Problem description
The following entries are to be repeated exactly, and the pictures are to be left behind.

Given records
---------------

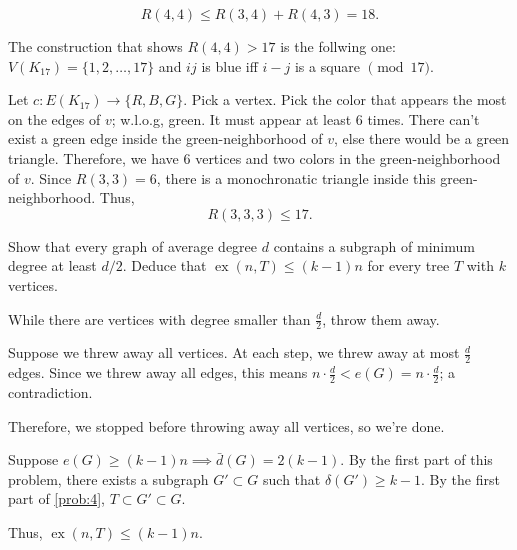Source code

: \documentclass[10pt, a4paper]{article}
\DeclareMathOperator\ex{ex}
\begin{document}
\begin{sol}
	\[
		R(4, 4) \le R(3, 4) + R(4, 3) = 18.
	\]

	The construction that shows $R(4, 4) > 17$ is the follwing one: $V(K_{17}) = \{1, 2, \dots, 17\}$ and $ij$ is blue iff $i - j$ is a square $\pmod{17}$. 
\end{sol}

\begin{sol}
	Let $c: E(K_{17}) \to \{R, B, G\}$. Pick a vertex. Pick the color that appears the most on the edges of $v$; w.l.o.g, green. It must appear at least $6$ times. There can't exist a green edge inside the green-neighborhood of $v$, else there would be a green triangle. Therefore, we have $6$ vertices and two colors in the green-neighborhood of $v$. Since $R(3, 3) = 6$, there is a monochronatic triangle inside this green-neighborhood. Thus, \[
		R(3, 3, 3) \le 17.
	\]

\end{sol}


\newpage
\begin{prob}
	Show that every graph of average degree $d$ contains a subgraph of minimum degree at least $d/2$. Deduce that  $\ex(n, T) \leqslant (k-1)n$ for every tree $T$ with $k$ vertices.
\end{prob}
\begin{sol}	
		While there are vertices with degree smaller than $\frac{d}{2}$, throw them away.

		Suppose we threw away all vertices. At each step, we threw away at most $\frac{d}{2}$ edges. Since we threw away all edges, this means $n \cdot \frac{d}{2} < e(G) = n \cdot \frac{d}{2}$; a contradiction.

		Therefore, we stopped before throwing away all vertices, so we're done. 
\end{sol}

\begin{sol}	
	Suppose $e(G) \geqslant (k-1)n \implies \bar{d}(G) = 2(k-1)$. By the first part of this problem, there exists a subgraph $G' \subset G$ such that $\delta(G') \geqslant k - 1$. By the first part of \cref{prob:4}, $T \subset G' \subset G$.

	Thus, $\ex(n, T) \leqslant (k-1)n$.
\end{sol}
\end{document}
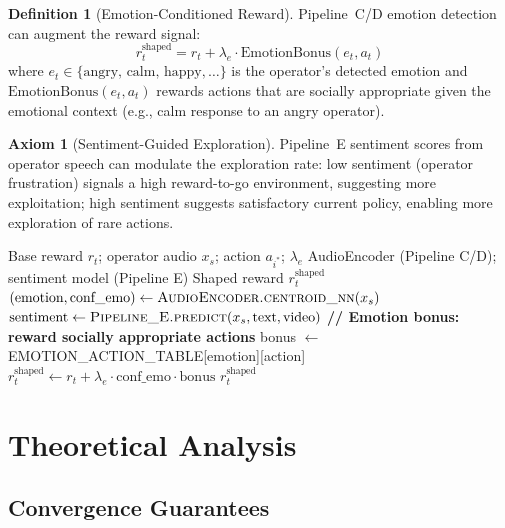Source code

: \documentclass[12pt,a4paper]{article}
\theoremstyle{definition}
\newtheorem{definition}{Definition}[section]
\newtheorem{axiom}{Axiom}[section]
\theoremstyle{plain}
\theoremstyle{remark}
\begin{document}
\begin{definition}[Emotion-Conditioned Reward]
Pipeline~C/D emotion detection can augment the reward signal:
\[
  r_t^{\text{shaped}} = r_t + \lambda_e \cdot \text{EmotionBonus}(e_t, a_t)
\]
where $e_t \in \{\text{angry, calm, happy}, \ldots\}$ is the operator's detected emotion and $\text{EmotionBonus}(e_t, a_t)$ rewards actions that are socially appropriate given the emotional context (e.g., calm response to an angry operator).
\end{definition}

\begin{axiom}[Sentiment-Guided Exploration]
Pipeline~E sentiment scores from operator speech can modulate the exploration rate: low sentiment (operator frustration) signals a high reward-to-go environment, suggesting more exploitation; high sentiment suggests satisfactory current policy, enabling more exploration of rare actions.
\end{axiom}

\begin{algorithm}[H]
\caption{Emotion-Conditioned Reward Shaping}
\label{alg:reward_shape}
\begin{algorithmic}[1]
\Require Base reward $r_t$; operator audio $x_s$; action $a_{i^*}$; $\lambda_e$
\Require AudioEncoder (Pipeline C/D); sentiment model (Pipeline E)
\Ensure Shaped reward $r_t^{\text{shaped}}$
\State $(\text{emotion}, \text{conf\_emo}) \gets \textsc{AudioEncoder.centroid\_nn}(x_s)$
\State $\text{sentiment} \gets \textsc{Pipeline\_E.predict}(x_s, \text{text}, \text{video})$
\State \textbf{// Emotion bonus: reward socially appropriate actions}
\State bonus $\gets$ EMOTION\_ACTION\_TABLE[emotion][action]
\State $r_t^{\text{shaped}} \gets r_t + \lambda_e \cdot \text{conf\_emo} \cdot \text{bonus}$
\State \Return $r_t^{\text{shaped}}$
\end{algorithmic}
\end{algorithm}

\newpage
\section{Theoretical Analysis}
\label{sec:theory}

\subsection{Convergence Guarantees}
\end{document}
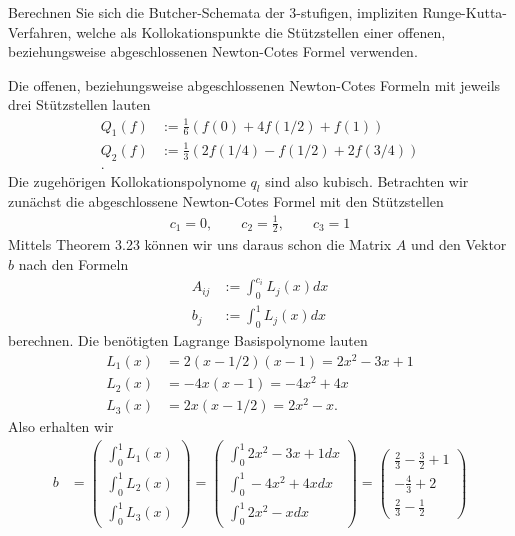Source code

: \begin{exercise}
Berechnen Sie sich die Butcher-Schemata der 3-stufigen, impliziten Runge-Kutta-Verfahren,
welche als Kollokationspunkte die Stützstellen einer offenen, beziehungsweise
abgeschlossenen Newton-Cotes Formel verwenden.
\end{exercise}
\begin{solution}
Die offenen, beziehungsweise abgeschlossenen Newton-Cotes Formeln mit jeweils
drei Stützstellen lauten
\begin{align*}
  Q_1(f) &:= \frac{1}{6}(f(0) + 4f(1/2) + f(1))\\
  Q_2(f) &:= \frac{1}{3}(2f(1/4) - f(1/2) + 2f(3/4))\\.
\end{align*}
Die zugehörigen Kollokationspolynome $q_l$ sind also kubisch.
Betrachten wir zunächst die abgeschlossene Newton-Cotes Formel mit den Stützstellen
\begin{align*}
  c_1 = 0, \qquad c_2 = \frac{1}{2}, \qquad c_3 = 1
\end{align*}
Mittels Theorem 3.23 können wir uns daraus schon die Matrix $A$ und den Vektor $b$
nach den Formeln
\begin{align}
  A_{ij} &:= \int_0^{c_i} L_j(x) dx \\
  b_j &:= \int_0^1 L_j(x) dx
\end{align}
berechnen. Die benötigten Lagrange Basispolynome lauten
\begin{align*}
  L_1(x) &= 2(x - 1/2)(x - 1) = 2x^2 - 3x + 1\\
  L_2(x) &= -4x(x - 1) = -4x^2 + 4x\\
  L_3(x) &= 2x(x - 1/2) = 2x^2 - x.
\end{align*}
Also erhalten wir
\begin{align*}
  b &= \begin{pmatrix}
    \int_0^1 L_1(x) \\ \int_0^1 L_2(x) \\ \int_0^1 L_3(x)
  \end{pmatrix}
  = \begin{pmatrix}
    \int_0^1 2x^2 - 3x + 1 dx \\
    \int_0^1 -4x^2 + 4x dx \\
    \int_0^1 2x^2 - x dx
  \end{pmatrix}
  = \begin{pmatrix}
     \frac{2}{3} - \frac{3}{2} + 1 \\-\frac{4}{3} + 2 \\ \frac{2}{3} - \frac{1}{2}

\end{pmatrix}
\end{align*}
\end{solution}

---------------

Output of the exercise
Source code

: \documentclass[10pt, a4paper]{article}
\DeclareMathOperator\ex{ex}
\begin{document}
\begin{sol}
	\[
		R(4, 4) \le R(3, 4) + R(4, 3) = 18.
	\]

	The construction that shows $R(4, 4) > 17$ is the follwing one: $V(K_{17}) = \{1, 2, \dots, 17\}$ and $ij$ is blue iff $i - j$ is a square $\pmod{17}$. 
\end{sol}

\begin{sol}
	Let $c: E(K_{17}) \to \{R, B, G\}$. Pick a vertex. Pick the color that appears the most on the edges of $v$; w.l.o.g, green. It must appear at least $6$ times. There can't exist a green edge inside the green-neighborhood of $v$, else there would be a green triangle. Therefore, we have $6$ vertices and two colors in the green-neighborhood of $v$. Since $R(3, 3) = 6$, there is a monochronatic triangle inside this green-neighborhood. Thus, \[
		R(3, 3, 3) \le 17.
	\]

\end{sol}


\newpage
\begin{prob}
	Show that every graph of average degree $d$ contains a subgraph of minimum degree at least $d/2$. Deduce that  $\ex(n, T) \leqslant (k-1)n$ for every tree $T$ with $k$ vertices.
\end{prob}
\begin{sol}	
		While there are vertices with degree smaller than $\frac{d}{2}$, throw them away.

		Suppose we threw away all vertices. At each step, we threw away at most $\frac{d}{2}$ edges. Since we threw away all edges, this means $n \cdot \frac{d}{2} < e(G) = n \cdot \frac{d}{2}$; a contradiction.

		Therefore, we stopped before throwing away all vertices, so we're done. 
\end{sol}

\begin{sol}	
	Suppose $e(G) \geqslant (k-1)n \implies \bar{d}(G) = 2(k-1)$. By the first part of this problem, there exists a subgraph $G' \subset G$ such that $\delta(G') \geqslant k - 1$. By the first part of \cref{prob:4}, $T \subset G' \subset G$.

	Thus, $\ex(n, T) \leqslant (k-1)n$.
\end{sol}
\end{document}
Source code

: \documentclass[12pt,a4paper]{article}
\theoremstyle{definition}
\newtheorem{definition}{Definition}[section]
\newtheorem{axiom}{Axiom}[section]
\theoremstyle{plain}
\theoremstyle{remark}
\begin{document}
\begin{definition}[Emotion-Conditioned Reward]
Pipeline~C/D emotion detection can augment the reward signal:
\[
  r_t^{\text{shaped}} = r_t + \lambda_e \cdot \text{EmotionBonus}(e_t, a_t)
\]
where $e_t \in \{\text{angry, calm, happy}, \ldots\}$ is the operator's detected emotion and $\text{EmotionBonus}(e_t, a_t)$ rewards actions that are socially appropriate given the emotional context (e.g., calm response to an angry operator).
\end{definition}

\begin{axiom}[Sentiment-Guided Exploration]
Pipeline~E sentiment scores from operator speech can modulate the exploration rate: low sentiment (operator frustration) signals a high reward-to-go environment, suggesting more exploitation; high sentiment suggests satisfactory current policy, enabling more exploration of rare actions.
\end{axiom}

\begin{algorithm}[H]
\caption{Emotion-Conditioned Reward Shaping}
\label{alg:reward_shape}
\begin{algorithmic}[1]
\Require Base reward $r_t$; operator audio $x_s$; action $a_{i^*}$; $\lambda_e$
\Require AudioEncoder (Pipeline C/D); sentiment model (Pipeline E)
\Ensure Shaped reward $r_t^{\text{shaped}}$
\State $(\text{emotion}, \text{conf\_emo}) \gets \textsc{AudioEncoder.centroid\_nn}(x_s)$
\State $\text{sentiment} \gets \textsc{Pipeline\_E.predict}(x_s, \text{text}, \text{video})$
\State \textbf{// Emotion bonus: reward socially appropriate actions}
\State bonus $\gets$ EMOTION\_ACTION\_TABLE[emotion][action]
\State $r_t^{\text{shaped}} \gets r_t + \lambda_e \cdot \text{conf\_emo} \cdot \text{bonus}$
\State \Return $r_t^{\text{shaped}}$
\end{algorithmic}
\end{algorithm}

\newpage
\section{Theoretical Analysis}
\label{sec:theory}

\subsection{Convergence Guarantees}
\end{document}
Source code

: \begin{exercise}
Berechnen Sie sich die Butcher-Schemata der 3-stufigen, impliziten Runge-Kutta-Verfahren,
welche als Kollokationspunkte die Stützstellen einer offenen, beziehungsweise
abgeschlossenen Newton-Cotes Formel verwenden.
\end{exercise}
\begin{solution}
Die offenen, beziehungsweise abgeschlossenen Newton-Cotes Formeln mit jeweils
drei Stützstellen lauten
\begin{align*}
  Q_1(f) &:= \frac{1}{6}(f(0) + 4f(1/2) + f(1))\\
  Q_2(f) &:= \frac{1}{3}(2f(1/4) - f(1/2) + 2f(3/4))\\.
\end{align*}
Die zugehörigen Kollokationspolynome $q_l$ sind also kubisch.
Betrachten wir zunächst die abgeschlossene Newton-Cotes Formel mit den Stützstellen
\begin{align*}
  c_1 = 0, \qquad c_2 = \frac{1}{2}, \qquad c_3 = 1
\end{align*}
Mittels Theorem 3.23 können wir uns daraus schon die Matrix $A$ und den Vektor $b$
nach den Formeln
\begin{align}
  A_{ij} &:= \int_0^{c_i} L_j(x) dx \\
  b_j &:= \int_0^1 L_j(x) dx
\end{align}
berechnen. Die benötigten Lagrange Basispolynome lauten
\begin{align*}
  L_1(x) &= 2(x - 1/2)(x - 1) = 2x^2 - 3x + 1\\
  L_2(x) &= -4x(x - 1) = -4x^2 + 4x\\
  L_3(x) &= 2x(x - 1/2) = 2x^2 - x.
\end{align*}
Also erhalten wir
\begin{align*}
  b &= \begin{pmatrix}
    \int_0^1 L_1(x) \\ \int_0^1 L_2(x) \\ \int_0^1 L_3(x)
  \end{pmatrix}
  = \begin{pmatrix}
    \int_0^1 2x^2 - 3x + 1 dx \\
    \int_0^1 -4x^2 + 4x dx \\
    \int_0^1 2x^2 - x dx
  \end{pmatrix}
  = \begin{pmatrix}
     \frac{2}{3} - \frac{3}{2} + 1 \\-\frac{4}{3} + 2 \\ \frac{2}{3} - \frac{1}{2}

\end{pmatrix}
\end{align*}
\end{solution}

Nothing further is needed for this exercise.